# Task prompt:
Where does the string "from" appear? Copy every line of the entries below that holds it.

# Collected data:
- Opening Delimiter -

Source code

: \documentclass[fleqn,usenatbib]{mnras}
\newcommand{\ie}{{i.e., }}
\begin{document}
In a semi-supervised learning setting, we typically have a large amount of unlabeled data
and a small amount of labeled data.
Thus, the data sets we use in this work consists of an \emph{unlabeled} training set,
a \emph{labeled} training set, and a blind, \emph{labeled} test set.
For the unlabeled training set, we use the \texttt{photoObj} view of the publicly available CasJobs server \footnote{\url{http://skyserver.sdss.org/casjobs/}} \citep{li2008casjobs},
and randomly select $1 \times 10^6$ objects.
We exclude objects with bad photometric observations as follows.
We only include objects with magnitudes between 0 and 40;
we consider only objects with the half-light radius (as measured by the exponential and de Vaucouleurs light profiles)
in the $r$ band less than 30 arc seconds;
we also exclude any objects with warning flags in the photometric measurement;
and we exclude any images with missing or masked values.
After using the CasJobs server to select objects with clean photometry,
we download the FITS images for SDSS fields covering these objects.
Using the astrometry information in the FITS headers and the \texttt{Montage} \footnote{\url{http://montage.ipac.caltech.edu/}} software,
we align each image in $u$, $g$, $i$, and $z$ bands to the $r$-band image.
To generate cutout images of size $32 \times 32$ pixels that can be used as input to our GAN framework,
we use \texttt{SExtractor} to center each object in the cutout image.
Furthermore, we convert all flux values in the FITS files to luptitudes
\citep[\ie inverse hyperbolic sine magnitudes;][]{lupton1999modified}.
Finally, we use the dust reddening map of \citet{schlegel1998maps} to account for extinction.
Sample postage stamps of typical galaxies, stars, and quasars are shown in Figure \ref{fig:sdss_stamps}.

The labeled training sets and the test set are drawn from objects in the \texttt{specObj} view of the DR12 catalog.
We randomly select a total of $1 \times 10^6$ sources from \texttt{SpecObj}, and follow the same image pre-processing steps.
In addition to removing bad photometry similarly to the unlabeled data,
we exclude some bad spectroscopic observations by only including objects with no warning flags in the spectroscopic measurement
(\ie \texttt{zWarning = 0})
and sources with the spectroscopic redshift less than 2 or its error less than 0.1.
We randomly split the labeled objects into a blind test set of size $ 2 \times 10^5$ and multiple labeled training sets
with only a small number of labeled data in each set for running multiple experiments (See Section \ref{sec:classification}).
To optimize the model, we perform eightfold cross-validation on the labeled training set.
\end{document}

- Closing Delimiter -

# Response below:
The labeled training sets and the test set are drawn from objects in the \texttt{specObj} view of the DR12 catalog.
We randomly select a total of $1 \times 10^6$ sources from \texttt{SpecObj}, and follow the same image pre-processing steps.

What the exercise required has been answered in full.